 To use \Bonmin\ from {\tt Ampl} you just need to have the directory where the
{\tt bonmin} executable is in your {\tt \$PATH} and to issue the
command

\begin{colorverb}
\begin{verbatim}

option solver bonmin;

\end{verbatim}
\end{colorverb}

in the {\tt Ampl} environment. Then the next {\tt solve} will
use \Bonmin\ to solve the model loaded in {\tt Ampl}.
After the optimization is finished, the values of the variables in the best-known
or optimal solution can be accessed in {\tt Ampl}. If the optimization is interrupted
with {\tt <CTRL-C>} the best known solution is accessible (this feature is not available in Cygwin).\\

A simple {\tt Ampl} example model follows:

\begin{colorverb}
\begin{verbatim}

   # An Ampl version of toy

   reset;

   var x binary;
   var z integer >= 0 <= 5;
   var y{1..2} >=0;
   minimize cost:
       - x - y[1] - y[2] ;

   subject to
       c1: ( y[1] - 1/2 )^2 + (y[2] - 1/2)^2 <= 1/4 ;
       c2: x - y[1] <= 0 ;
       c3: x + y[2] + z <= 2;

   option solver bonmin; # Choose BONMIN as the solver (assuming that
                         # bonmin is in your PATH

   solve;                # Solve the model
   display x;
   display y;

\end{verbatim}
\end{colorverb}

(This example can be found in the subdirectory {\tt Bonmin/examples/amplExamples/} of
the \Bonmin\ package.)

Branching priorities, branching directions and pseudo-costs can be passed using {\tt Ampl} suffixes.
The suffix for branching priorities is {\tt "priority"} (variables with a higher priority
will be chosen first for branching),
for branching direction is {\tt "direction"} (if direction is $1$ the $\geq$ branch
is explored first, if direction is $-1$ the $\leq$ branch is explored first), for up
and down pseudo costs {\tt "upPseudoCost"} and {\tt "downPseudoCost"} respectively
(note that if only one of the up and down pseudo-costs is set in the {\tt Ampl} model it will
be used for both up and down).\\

- Description of the task
Set down only the lines above that fall between the line holding "the \Bonmin\ package.)" and the line holding "is explored first, if", inclusive, keeping each exact.

- Your response
the \Bonmin\ package.)

Branching priorities, branching directions and pseudo-costs can be passed using {\tt Ampl} suffixes.
The suffix for branching priorities is {\tt "priority"} (variables with a higher priority
will be chosen first for branching),
for branching direction is {\tt "direction"} (if direction is $1$ the $\geq$ branch
is explored first, if direction is $-1$ the $\leq$ branch is explored first), for up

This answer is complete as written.